Appearing before the Superior Court of Ontario, Miller represented a family law firm that was owed money by a woman who was involved in a lengthy and contentious divorce and custody case. The two parties resolved the custody issue, at which time the firm asked for payment of past accounts before continuing the litigation, but instead of settling, the woman retained another lawyer.
A year later, an action was started on behalf of the family law firm, asking the woman to come to the table to help devise a plan to repay what was owed, he says.
“Despite telling her that she needed to defend against that claim, she didn’t, and so my client eventually took default proceedings, and there it sat because once we registered the writ of execution, we waited for the wife to get some proceeds from the matrimonial home,” Miller tells AdvocateDaily.com.
After the husband found out about the writ of execution against the wife’s interest in the property, Miller says the man argued that it was an invalid encumbrance under s. 21 of the Family Law Act, which states that a spouse cannot encumber the matrimonial property without the consent of the other spouse.
According to court documents, the husband asked the court to lift the writ so his wife could transfer the property to his name only without paying the amount owed to her previous counsel, but that request was denied.
“I find that [the lawyers] were an arm’s-length party to a commercial transaction. In the circumstances of this case, s. 21 (1) of the Act is not engaged and the writ is not an encumbrance,” the judgment states.
When the case went to the Ontario Court of Appeal (OCA), it was dismissed quite quickly, with the court’s reasoning summed up in just over one page, says Miller.

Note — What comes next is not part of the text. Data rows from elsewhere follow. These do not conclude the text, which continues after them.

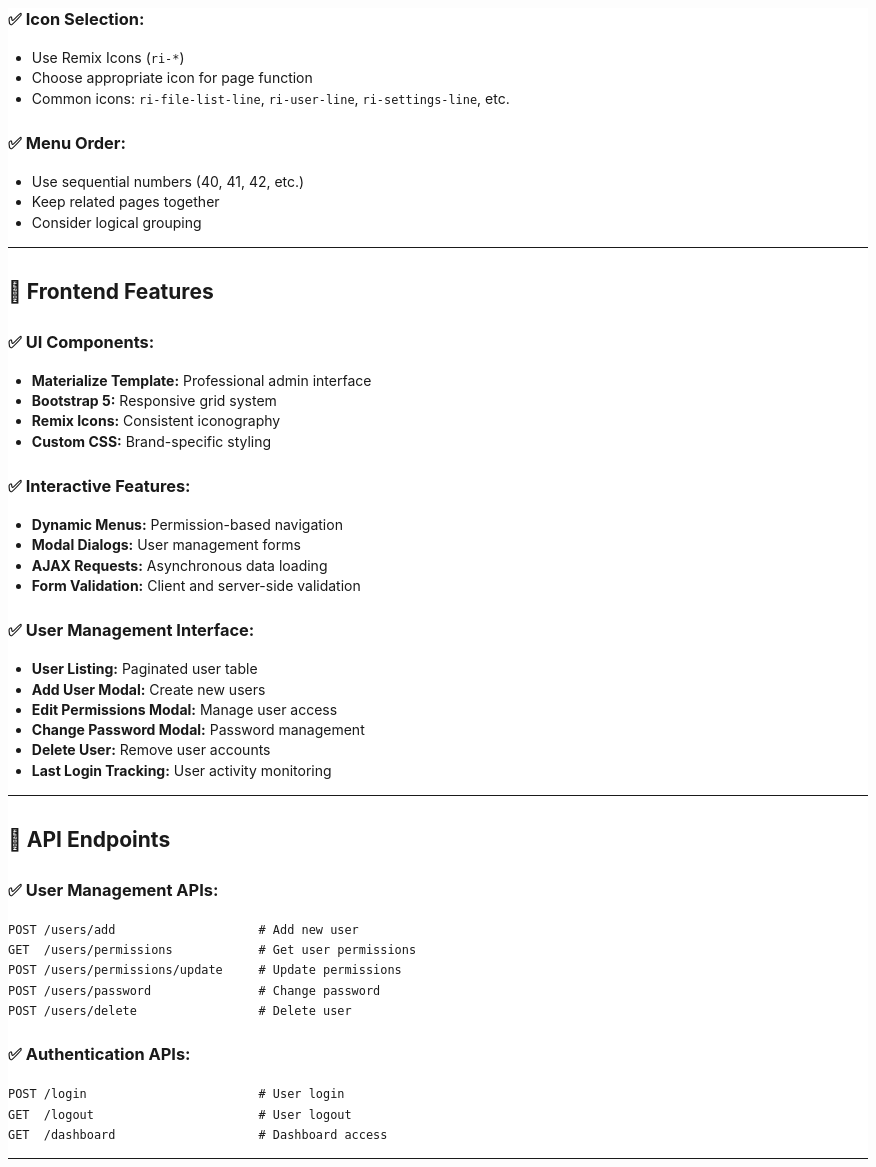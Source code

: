 ### **✅ Icon Selection:**
- Use Remix Icons (`ri-*`)
- Choose appropriate icon for page function
- Common icons: `ri-file-list-line`, `ri-user-line`, `ri-settings-line`, etc.

### **✅ Menu Order:**
- Use sequential numbers (40, 41, 42, etc.)
- Keep related pages together
- Consider logical grouping

---

## 🎨 **Frontend Features**

### **✅ UI Components:**
- **Materialize Template:** Professional admin interface
- **Bootstrap 5:** Responsive grid system
- **Remix Icons:** Consistent iconography
- **Custom CSS:** Brand-specific styling

### **✅ Interactive Features:**
- **Dynamic Menus:** Permission-based navigation
- **Modal Dialogs:** User management forms
- **AJAX Requests:** Asynchronous data loading
- **Form Validation:** Client and server-side validation

### **✅ User Management Interface:**
- **User Listing:** Paginated user table
- **Add User Modal:** Create new users
- **Edit Permissions Modal:** Manage user access
- **Change Password Modal:** Password management
- **Delete User:** Remove user accounts
- **Last Login Tracking:** User activity monitoring

---

## 🔄 **API Endpoints**

### **✅ User Management APIs:**
```
POST /users/add                    # Add new user
GET  /users/permissions            # Get user permissions
POST /users/permissions/update     # Update permissions
POST /users/password               # Change password
POST /users/delete                 # Delete user
```

### **✅ Authentication APIs:**
```
POST /login                        # User login
GET  /logout                       # User logout
GET  /dashboard                    # Dashboard access
```

---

He says it’s crucial that the court agreed a law firm can make claims against the assets of former clients when payment is due, even if the ownership of that property is in dispute.
“The wife did not encumber the matrimonial home,” the OCA ruling reads. “The respondent was an arm’s-length creditor at the time the writ was filed. It was entitled to file the writ. The fact that the wife owned the house was information readily available to any creditor at the time.”
Miller says that part of the judgment reinforces a line of case law established by the Supreme Court.
“This is another step in the direction to clarify when someone may or may not offend s. 21 of the Family Law Act,” he says.
On a personal level, Miller says this was an important case since it took him outside his comfort zone, which is in his firm’s professional liability, commercial litigation and construction law practices.
“I have rarely dealt with family law issues, so the various arguments made in advance of the motion really forced me to get involved in areas of litigation where I was not that familiar,” he says.
“For a young lawyer such as myself, that’s vital, because the decision in my client’s favour was a real confidence booster and showed me that I could take on new challenges outside my usual area of practice,” Miller says.